Publication year - 2019
Publication title -
advanced energy materials
Language(s) - English
Resource type - Journals
SCImago Journal Rank - 10.08
H-Index - 220
eISSN - 1614-6840
pISSN - 1614-6832
DOI - 10.1002/aenm.201901651
Subject(s) - materials science , anode , faraday efficiency , electrolyte , electrochemistry , electrode , metal , stripping (fiber) , polarization (electrochemistry) , alloy , chemical engineering , inorganic chemistry , metallurgy , composite material , chemistry , engineering
Metallic sodium is receiving renewed interest as a battery anode material because the metal is earth‐abundant, inexpensive, and offers a high specific storage capacity (1166 mAh g −1 at −2.71 V vs the standard hydrogen potential).

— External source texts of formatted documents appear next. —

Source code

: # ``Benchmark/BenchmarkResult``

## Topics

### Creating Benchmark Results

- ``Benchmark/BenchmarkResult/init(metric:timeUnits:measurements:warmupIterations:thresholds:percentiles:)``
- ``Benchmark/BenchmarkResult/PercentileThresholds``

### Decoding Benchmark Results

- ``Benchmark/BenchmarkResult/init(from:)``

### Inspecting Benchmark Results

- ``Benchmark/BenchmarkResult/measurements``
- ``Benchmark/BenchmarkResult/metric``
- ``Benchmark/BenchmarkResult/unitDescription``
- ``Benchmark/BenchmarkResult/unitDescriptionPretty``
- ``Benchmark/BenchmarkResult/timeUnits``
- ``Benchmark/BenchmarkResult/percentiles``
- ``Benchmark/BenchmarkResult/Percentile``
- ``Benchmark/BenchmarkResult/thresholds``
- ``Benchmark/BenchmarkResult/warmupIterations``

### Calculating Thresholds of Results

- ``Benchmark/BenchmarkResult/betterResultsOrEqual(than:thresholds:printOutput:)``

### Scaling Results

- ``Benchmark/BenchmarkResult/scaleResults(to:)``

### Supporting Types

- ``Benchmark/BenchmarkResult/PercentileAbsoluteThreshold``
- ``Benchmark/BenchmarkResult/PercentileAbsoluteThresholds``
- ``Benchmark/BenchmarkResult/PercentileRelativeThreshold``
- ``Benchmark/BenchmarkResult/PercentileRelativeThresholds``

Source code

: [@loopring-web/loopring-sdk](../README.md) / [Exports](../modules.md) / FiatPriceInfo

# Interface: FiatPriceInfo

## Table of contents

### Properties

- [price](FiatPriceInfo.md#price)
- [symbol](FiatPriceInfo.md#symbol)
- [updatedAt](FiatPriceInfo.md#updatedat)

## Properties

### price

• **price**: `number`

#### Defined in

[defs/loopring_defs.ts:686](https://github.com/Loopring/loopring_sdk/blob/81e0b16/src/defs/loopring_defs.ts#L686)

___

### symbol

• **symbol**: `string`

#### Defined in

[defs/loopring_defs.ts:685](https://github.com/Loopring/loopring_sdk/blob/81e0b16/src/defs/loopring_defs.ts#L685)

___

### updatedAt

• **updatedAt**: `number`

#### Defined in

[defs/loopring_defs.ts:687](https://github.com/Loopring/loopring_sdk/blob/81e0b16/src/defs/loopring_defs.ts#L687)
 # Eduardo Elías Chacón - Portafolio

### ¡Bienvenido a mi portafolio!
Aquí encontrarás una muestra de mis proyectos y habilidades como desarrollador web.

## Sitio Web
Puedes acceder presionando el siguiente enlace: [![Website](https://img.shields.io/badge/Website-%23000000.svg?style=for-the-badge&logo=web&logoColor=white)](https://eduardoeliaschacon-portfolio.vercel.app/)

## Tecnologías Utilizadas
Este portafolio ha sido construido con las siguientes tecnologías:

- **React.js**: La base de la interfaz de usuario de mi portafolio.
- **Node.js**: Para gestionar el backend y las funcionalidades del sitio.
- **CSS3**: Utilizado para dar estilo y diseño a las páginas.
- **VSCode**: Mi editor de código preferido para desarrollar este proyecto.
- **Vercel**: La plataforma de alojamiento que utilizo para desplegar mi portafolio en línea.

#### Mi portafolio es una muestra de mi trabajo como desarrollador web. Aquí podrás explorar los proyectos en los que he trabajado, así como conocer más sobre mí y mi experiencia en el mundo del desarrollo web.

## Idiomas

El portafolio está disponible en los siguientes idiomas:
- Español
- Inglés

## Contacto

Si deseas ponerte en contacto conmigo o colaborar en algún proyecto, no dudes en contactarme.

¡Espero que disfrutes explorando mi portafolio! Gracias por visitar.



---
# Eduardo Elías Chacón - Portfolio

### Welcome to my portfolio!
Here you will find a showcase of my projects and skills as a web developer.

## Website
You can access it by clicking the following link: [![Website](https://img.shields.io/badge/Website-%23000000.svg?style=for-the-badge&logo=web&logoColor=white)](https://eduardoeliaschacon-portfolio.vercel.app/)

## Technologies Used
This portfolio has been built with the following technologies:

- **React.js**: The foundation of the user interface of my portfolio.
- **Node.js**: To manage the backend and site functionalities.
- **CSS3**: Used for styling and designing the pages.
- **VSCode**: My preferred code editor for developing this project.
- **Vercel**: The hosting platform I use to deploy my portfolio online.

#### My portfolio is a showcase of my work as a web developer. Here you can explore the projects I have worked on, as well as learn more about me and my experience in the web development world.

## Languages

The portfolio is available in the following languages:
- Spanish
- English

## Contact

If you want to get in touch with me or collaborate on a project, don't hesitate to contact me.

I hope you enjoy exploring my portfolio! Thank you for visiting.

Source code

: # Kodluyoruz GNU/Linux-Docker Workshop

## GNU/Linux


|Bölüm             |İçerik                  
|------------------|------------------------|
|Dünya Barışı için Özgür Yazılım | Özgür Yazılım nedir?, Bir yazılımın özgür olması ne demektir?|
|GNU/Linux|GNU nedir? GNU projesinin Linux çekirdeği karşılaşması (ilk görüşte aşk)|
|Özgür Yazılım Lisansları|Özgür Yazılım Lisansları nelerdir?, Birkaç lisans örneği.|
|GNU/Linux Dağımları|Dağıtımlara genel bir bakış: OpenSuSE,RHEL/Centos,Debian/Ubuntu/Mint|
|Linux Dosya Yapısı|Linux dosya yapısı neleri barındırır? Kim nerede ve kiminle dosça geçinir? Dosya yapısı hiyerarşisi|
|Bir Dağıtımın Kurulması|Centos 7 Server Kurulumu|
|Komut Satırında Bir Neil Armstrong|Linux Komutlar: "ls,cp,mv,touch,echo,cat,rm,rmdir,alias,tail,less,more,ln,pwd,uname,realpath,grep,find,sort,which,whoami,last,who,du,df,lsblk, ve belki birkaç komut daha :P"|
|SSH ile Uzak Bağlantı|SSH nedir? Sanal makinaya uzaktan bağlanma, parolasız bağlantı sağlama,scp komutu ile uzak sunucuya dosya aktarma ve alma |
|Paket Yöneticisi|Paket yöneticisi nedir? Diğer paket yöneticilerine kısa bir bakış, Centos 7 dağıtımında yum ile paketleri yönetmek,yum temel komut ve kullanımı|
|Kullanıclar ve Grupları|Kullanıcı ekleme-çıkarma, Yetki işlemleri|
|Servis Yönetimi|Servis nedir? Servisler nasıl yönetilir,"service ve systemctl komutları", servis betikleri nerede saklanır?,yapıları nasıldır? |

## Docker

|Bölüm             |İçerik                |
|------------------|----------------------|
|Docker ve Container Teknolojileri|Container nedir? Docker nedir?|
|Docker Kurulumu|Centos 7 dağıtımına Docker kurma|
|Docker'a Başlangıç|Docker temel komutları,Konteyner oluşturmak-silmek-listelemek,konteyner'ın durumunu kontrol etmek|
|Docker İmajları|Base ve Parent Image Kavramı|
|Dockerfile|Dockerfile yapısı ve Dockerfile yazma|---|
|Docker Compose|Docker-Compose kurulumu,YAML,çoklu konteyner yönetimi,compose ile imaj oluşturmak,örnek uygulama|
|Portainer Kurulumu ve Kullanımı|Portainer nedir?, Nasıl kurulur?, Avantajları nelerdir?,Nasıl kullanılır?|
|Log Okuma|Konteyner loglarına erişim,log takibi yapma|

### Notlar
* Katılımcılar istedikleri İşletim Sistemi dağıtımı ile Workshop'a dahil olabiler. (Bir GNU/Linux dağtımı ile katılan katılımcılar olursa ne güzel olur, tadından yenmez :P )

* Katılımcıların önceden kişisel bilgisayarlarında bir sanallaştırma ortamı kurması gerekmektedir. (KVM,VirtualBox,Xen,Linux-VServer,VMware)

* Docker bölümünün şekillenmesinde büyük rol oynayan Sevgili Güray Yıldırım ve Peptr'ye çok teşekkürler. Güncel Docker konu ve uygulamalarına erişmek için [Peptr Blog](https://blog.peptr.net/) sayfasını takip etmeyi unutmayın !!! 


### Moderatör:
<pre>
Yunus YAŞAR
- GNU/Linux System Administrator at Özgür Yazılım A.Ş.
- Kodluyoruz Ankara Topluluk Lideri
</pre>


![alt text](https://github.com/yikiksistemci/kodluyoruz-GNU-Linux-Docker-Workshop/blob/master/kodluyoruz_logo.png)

Unlike metallic lithium, the case for Na as the anode in rechargeable batteries has already been demonstrated on a commercial scale in high‐temperature Na||S and Na||NiCl 2 secondary batteries, which increases interest. The reversibility of room temperature sodium anodes is investigated in galvanostatic plating/stripping reactions using in situ optical visualization and galvanostatic polarization measurements. It is discovered that electronic disconnection of mossy metallic Na deposits (“orphaning”) is a dominant source of anode irreversibility in liquid electrolytes. The disconnection is shown by means of direct visualization studies to be triggered by a root‐breakage process during the stripping cycle. As a further step toward electrode designs that are able to accommodate the fragile Na deposits, electrodeposition of Na is demonstrated in nonplanar electrode architectures, which provide continuous and morphology agnostic access to the metal at all stages of electrochemical cycling. On this basis, nonplanar Na electrodes are reported, which exhibit exceptionally high levels of reversibility (Coulombic efficiency >99.6% for 1 mAh cm −2 Na throughput) in room‐temperature, liquid electrolytes.